Further blows followed as his Variations On A Theme Of Corelli (1931) and his concerts in both America and Paris received cool receptions. Rachmaninov wrote little more; the Rhapsody On A Theme of Paganini, which was finished in 1934, and the Third Symphony (1935-36). His last work was the Symphonic Dances, completed just three years before his death. 

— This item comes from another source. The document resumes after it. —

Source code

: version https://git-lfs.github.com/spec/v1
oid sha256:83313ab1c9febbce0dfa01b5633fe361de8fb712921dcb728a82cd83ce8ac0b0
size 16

By the time of his final tour in 1943 he was already seriously ill with lung cancer brought on by a lifetime of heavy smoking. It seems almost prophetic that his final recital (on February 17, 1943) included Chopin’s Second Piano Sonata, with its famous funeral march. He died a month later. 

Rachmaninov composed over 40 major works before being exiled and a mere handful in the 26 years after leaving Russia. He once wrote: “I feel like a ghost wandering in a world grown alien… I cannot cast out the old way of writing, and I cannot acquire the new. I have made intense efforts to feel the musical manner of today, but it will not come to me.” It was an unfitting end for this great Russian who never lost his essential voice or his intense love for his home country.

The Essential Collection 

For the complete picture 

Symphonies Nos 1-3; The Bells; Symphonic Dances; The Isle of the Dead Concertgebouw Orchestra/Vladimir Ashkenazy
Revel in Rachmaninov’s innate ear for orchestral colour and the vivid sound-pictures he creates in The Isle of the Dead, The Bells and his very last score, Symphonic Dances. As well as Symphony No.2, with its sublime slow movement, there’s also the chance to enjoy here the rehabilitated Symphony No.1 and the lyrical and ultimately jubilant Symphony No.3.
Decca 455 7982 

For sweeping melodies 

Piano Concertos Nos 1-4, et al. Stephen Hough (piano), Dallas SO/Andrew Litton
Rachmaninov’s concertos are the pinnacle of the Romantic piano repertoire, with soaring melodies full of passion and virtuosity. Although the pianist is centre stage, the orchestral writing is just as brilliantly inventive.
Hyperion CDA67501/2 

For composer as pianist 

Complete Recordings Sergei Rachmaninov (piano)
A unique insight into Rachmaninov’s mind and some of the greatest piano playing you’ll ever hear, both in his own works and pieces by Mozart, Beethoven and Chopin, as well as his wonderful transcriptions of Bach.
RCA 82876 67892-2 

For virtuoso drama 

Piano Sonata No.2, et al. Yevgeny Sudbin (piano)
Rachmaninov’s Piano Sonata No.2 is a grand, sweeping work that delights in opulent pianistic textures and powerful drama. The turmoil of its outer movements is set in extreme contrast to the quasi-religiosity of the slow movement.